(Stored data entries)
+ + +
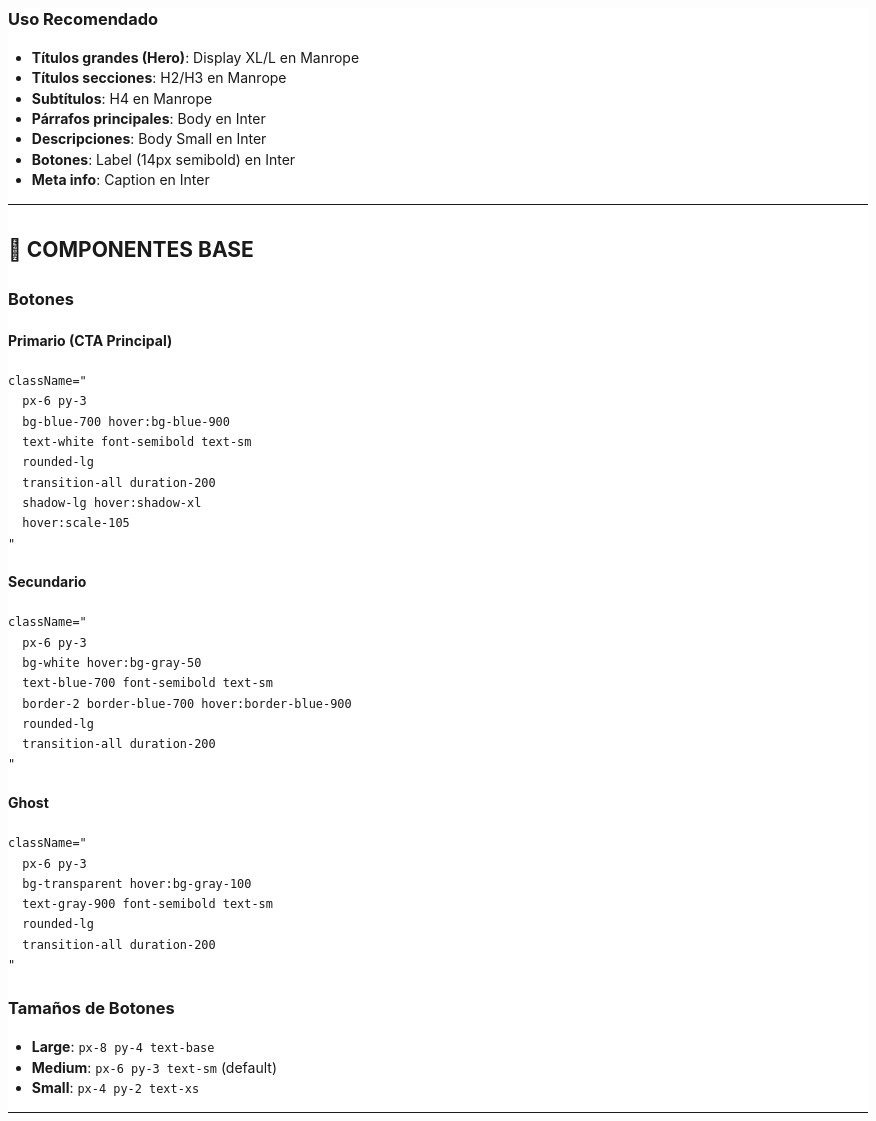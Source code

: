 ### Uso Recomendado
- **Títulos grandes (Hero)**: Display XL/L en Manrope
- **Títulos secciones**: H2/H3 en Manrope
- **Subtítulos**: H4 en Manrope
- **Párrafos principales**: Body en Inter
- **Descripciones**: Body Small en Inter
- **Botones**: Label (14px semibold) en Inter
- **Meta info**: Caption en Inter

---

## 🎯 COMPONENTES BASE

### Botones

#### Primario (CTA Principal)
```tsx
className="
  px-6 py-3 
  bg-blue-700 hover:bg-blue-900 
  text-white font-semibold text-sm
  rounded-lg
  transition-all duration-200
  shadow-lg hover:shadow-xl
  hover:scale-105
"
```

#### Secundario
```tsx
className="
  px-6 py-3
  bg-white hover:bg-gray-50
  text-blue-700 font-semibold text-sm
  border-2 border-blue-700 hover:border-blue-900
  rounded-lg
  transition-all duration-200
"
```

#### Ghost
```tsx
className="
  px-6 py-3
  bg-transparent hover:bg-gray-100
  text-gray-900 font-semibold text-sm
  rounded-lg
  transition-all duration-200
"
```

### Tamaños de Botones
- **Large**: `px-8 py-4 text-base`
- **Medium**: `px-6 py-3 text-sm` (default)
- **Small**: `px-4 py-2 text-xs`

---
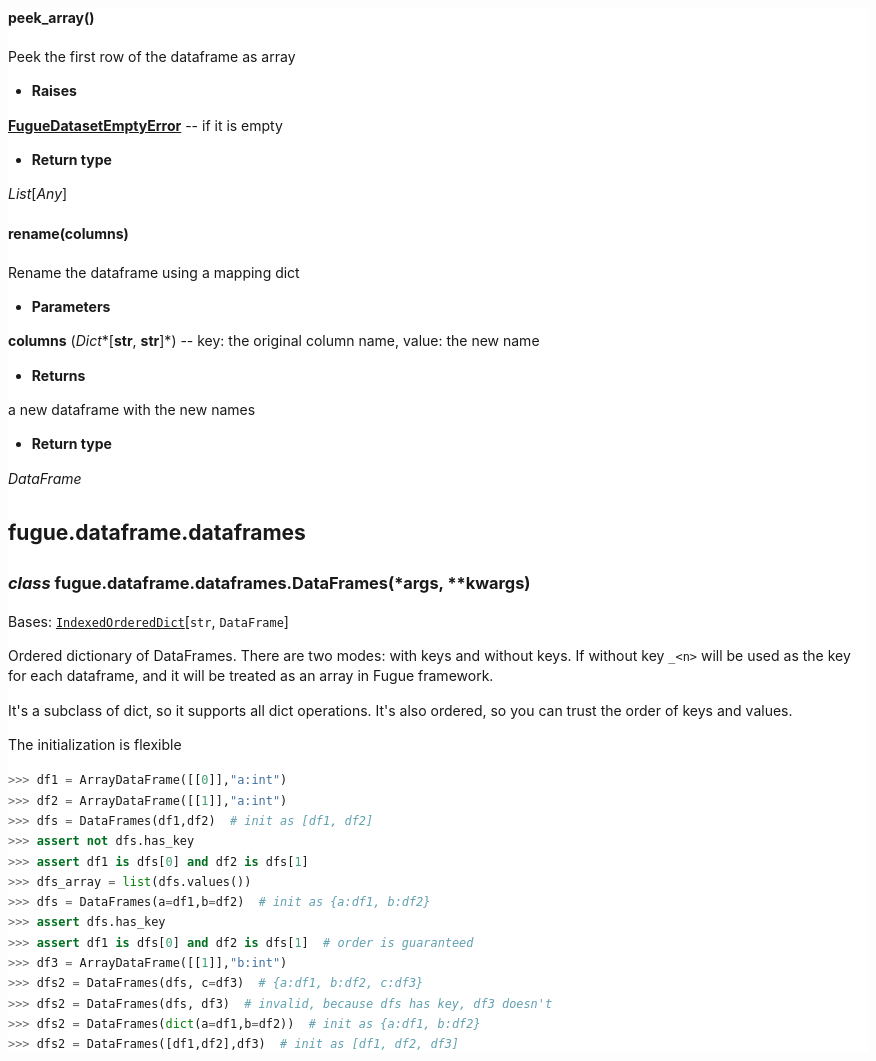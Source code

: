 
#### peek_array()
Peek the first row of the dataframe as array


* **Raises**

[**FugueDatasetEmptyError**](fugue.md#fugue.exceptions.FugueDatasetEmptyError) -- if it is empty



* **Return type**

*List*[*Any*]



#### rename(columns)
Rename the dataframe using a mapping dict


* **Parameters**

**columns** (*Dict**[**str**, **str**]*) -- key: the original column name, value: the new name



* **Returns**

a new dataframe with the new names



* **Return type**

*DataFrame*


## fugue.dataframe.dataframes


### _class_ fugue.dataframe.dataframes.DataFrames(\*args, \*\*kwargs)
Bases: [`IndexedOrderedDict`](https://triad.readthedocs.io/en/latest/api/triad.collections.html#triad.collections.dict.IndexedOrderedDict)[`str`, `DataFrame`]

Ordered dictionary of DataFrames. There are two modes: with keys
and without keys. If without key `_<n>` will be used as the key
for each dataframe, and it will be treated as an array in Fugue framework.

It's a subclass of dict, so it supports all dict operations. It's
also ordered, so you can trust the order of keys and values.

The initialization is flexible

```python
>>> df1 = ArrayDataFrame([[0]],"a:int")
>>> df2 = ArrayDataFrame([[1]],"a:int")
>>> dfs = DataFrames(df1,df2)  # init as [df1, df2]
>>> assert not dfs.has_key
>>> assert df1 is dfs[0] and df2 is dfs[1]
>>> dfs_array = list(dfs.values())
>>> dfs = DataFrames(a=df1,b=df2)  # init as {a:df1, b:df2}
>>> assert dfs.has_key
>>> assert df1 is dfs[0] and df2 is dfs[1]  # order is guaranteed
>>> df3 = ArrayDataFrame([[1]],"b:int")
>>> dfs2 = DataFrames(dfs, c=df3)  # {a:df1, b:df2, c:df3}
>>> dfs2 = DataFrames(dfs, df3)  # invalid, because dfs has key, df3 doesn't
>>> dfs2 = DataFrames(dict(a=df1,b=df2))  # init as {a:df1, b:df2}
>>> dfs2 = DataFrames([df1,df2],df3)  # init as [df1, df2, df3]
```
+ + +
- **WORK TO BE COMPLETED**
Among the lines above, find those with the string "Inter" and copy them.

- **PROBLEM SOLUTION**
- **Párrafos principales**: Body en Inter
- **Descripciones**: Body Small en Inter
- **Botones**: Label (14px semibold) en Inter
- **Meta info**: Caption en Inter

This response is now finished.